Project No.: R7025-25
Project Title: Single-base m6A epitranscriptomic profiling: A new frontier in cancer biomarker discovery and precision medicine
Project Coordinator: Prof Chun Ming WONG (HKU)
Abstract
Cancer is a leading cause of death worldwide. While genetic mutations in cancer are well studied, recent research shows that N6-methyladenosine (m6A) modifications on RNA, also play an important role in cancer development. This project will use a new method, GLORI-Seq, to map m6A changes in RNA from lung, breast, and liver cancers with single-base resolution and quantification. We will investigate how these m6A changes relate to disease characteristics and patient outcomes. Using gene-editing tools, we will study how specific m6A marks affect cancer-related genes. Finally, we will develop a sensitive test to detect abnormal m6A marks in blood samples, potentially enabling new, non-invasive methods for early cancer detection and monitoring. By combining advanced m6A mapping, functional studies, and biomarker development, this work aims to create a detailed map of m6A changes in cancers, identify new cancer subtypes, and develop improved diagnostic tools to enhance cancer treatment and patient care.
Project No.: R7057-25
Project Title: Saving Hong Kong oysters from environmental disaster to sustain the livelihoods of growers
Project Coordinator: Prof VENGATESEN, Thiyagarajan (HKU)
Abstract
Aquaculture of the Hong Kong oyster species supports the livelihoods of coastal communities in south China and contributes over 30% of global production. However, this species, which produces tasty white meat, is struggling. Climate change — including ocean warming and acidification—and farming in saltier waters, are causing mass mortality events. Even the surviving oysters often fail to develop their signature plump texture and flavor in time for the winter festival harvest season. This has hurt farmers' incomes and reduced the species' share of both national and global production. This project aims to fix the problem in two main steps: Identify and breed tougher oysters that can withstand winter mortality and future climate stresses.
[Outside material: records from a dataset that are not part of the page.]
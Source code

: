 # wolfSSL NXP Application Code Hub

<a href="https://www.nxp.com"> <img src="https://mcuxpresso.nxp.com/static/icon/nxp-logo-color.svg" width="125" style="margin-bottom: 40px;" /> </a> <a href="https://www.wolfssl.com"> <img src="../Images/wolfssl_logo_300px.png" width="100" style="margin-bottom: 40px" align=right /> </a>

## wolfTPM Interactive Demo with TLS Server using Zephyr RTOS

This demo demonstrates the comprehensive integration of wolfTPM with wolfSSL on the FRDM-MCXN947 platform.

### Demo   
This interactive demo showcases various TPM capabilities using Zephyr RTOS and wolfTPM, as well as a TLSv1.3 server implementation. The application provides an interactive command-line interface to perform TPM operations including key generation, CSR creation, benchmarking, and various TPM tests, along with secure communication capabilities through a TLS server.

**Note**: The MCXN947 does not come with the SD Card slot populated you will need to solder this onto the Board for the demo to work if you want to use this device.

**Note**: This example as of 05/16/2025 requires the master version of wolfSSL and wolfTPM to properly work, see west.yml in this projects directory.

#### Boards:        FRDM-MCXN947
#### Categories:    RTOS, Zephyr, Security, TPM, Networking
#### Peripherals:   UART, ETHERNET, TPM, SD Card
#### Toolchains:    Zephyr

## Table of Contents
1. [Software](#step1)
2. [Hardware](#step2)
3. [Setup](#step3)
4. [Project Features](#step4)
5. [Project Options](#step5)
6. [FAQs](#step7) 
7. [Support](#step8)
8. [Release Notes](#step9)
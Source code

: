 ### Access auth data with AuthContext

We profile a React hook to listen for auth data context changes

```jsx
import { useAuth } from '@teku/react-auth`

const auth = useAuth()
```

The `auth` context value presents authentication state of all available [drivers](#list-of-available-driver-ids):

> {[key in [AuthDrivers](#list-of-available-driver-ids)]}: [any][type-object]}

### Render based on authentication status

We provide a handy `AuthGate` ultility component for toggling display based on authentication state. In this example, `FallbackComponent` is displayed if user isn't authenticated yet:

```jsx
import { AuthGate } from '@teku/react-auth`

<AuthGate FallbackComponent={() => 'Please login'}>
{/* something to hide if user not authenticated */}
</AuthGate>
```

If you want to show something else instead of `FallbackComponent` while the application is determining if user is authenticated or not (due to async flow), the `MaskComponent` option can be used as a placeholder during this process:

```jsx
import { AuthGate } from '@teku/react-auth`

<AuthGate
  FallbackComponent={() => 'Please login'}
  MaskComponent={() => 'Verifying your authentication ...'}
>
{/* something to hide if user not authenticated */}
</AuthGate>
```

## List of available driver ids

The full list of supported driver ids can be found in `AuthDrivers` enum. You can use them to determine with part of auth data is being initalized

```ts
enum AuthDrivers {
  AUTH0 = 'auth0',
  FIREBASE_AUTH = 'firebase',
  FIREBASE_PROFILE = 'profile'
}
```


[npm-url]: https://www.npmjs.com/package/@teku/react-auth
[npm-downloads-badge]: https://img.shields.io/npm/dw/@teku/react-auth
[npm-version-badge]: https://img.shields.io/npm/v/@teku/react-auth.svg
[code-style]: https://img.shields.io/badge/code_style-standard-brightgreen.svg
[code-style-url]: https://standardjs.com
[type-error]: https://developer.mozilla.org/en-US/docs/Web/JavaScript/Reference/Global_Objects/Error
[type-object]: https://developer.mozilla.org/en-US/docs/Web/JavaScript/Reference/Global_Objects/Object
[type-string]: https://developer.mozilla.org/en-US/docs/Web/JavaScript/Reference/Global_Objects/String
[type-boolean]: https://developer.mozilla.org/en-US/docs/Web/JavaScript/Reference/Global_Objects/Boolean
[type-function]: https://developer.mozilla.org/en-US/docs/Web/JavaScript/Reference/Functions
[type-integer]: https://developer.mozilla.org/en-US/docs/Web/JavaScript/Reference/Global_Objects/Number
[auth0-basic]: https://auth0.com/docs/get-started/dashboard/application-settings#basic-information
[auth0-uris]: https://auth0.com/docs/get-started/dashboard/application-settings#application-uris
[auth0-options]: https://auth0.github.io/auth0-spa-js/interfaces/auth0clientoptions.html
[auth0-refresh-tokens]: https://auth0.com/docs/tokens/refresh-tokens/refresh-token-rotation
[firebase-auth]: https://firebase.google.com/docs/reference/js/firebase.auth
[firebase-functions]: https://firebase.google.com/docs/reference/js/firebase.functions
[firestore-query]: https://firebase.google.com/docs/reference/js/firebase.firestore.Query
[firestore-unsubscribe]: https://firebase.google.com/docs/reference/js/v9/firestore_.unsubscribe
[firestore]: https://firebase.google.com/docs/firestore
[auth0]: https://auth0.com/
This will be done using a genomic selection pipeline that includes a genetic "fingerprint" test (SNP chip) and machine learning tools. Move the bred oysters to saltier ponds and feed them a special, nutrient-rich algal diet to plump them up, enhancing their sweet, umami taste and quality. Within a few years, the project aims to provide farmers with the technology to cultivate resilient, high-quality oysters. This will allow farming to expand into new areas, sustain incomes, supply better meat for premium oyster sauce, and help the industry adapt to a changing climate.
Project No.: R8003-25
Project Title: Revolutionizing Adapted Physical Activity for Individuals with Physical Disabilities: Examining the Health Impact of and Promoting Sitting Light Volleyball in the Greater Bay Area
Project Coordinator: Dr Ka Man LEUNG (EdUHK)
Abstract
People with physical disabilities (PWPD) are more susceptible to physical inactivity, leaving them more vulnerable to lower health and fitness levels than their physically able-bodied peers. Importantly, PWPD numbers in Hong Kong, China and Chinese Mainland have tripled over the last 20 years. In 2018, the project coordinator co-developed a new adapted physical activity, Sitting Light Volleyball (SLVB), which combines Paralympic Sitting Volleyball and light volleyball with PWPDs. Our team also examined the effectiveness of an SLVB intervention on health outcomes among PWPDs in Hong Kong. The SLVB group demonstrated significant improvements in cardiovascular endurance, body composition, and physical activity enjoyment compared to the control group. To enhance PWPD’s health in Hong Kong, China and Chinese Mainland, the present study investigates the effectiveness of an SLVB intervention on physical and psychological health outcomes in about 220 adults with physical disabilities in Hong Kong using a mixed-methods design. We will then further promote SLVB in Hong Kong, China and Chinese Mainland by organising (i) train-the-trainer workshops, (ii) SLVB classes and (iii) SLVB competitions.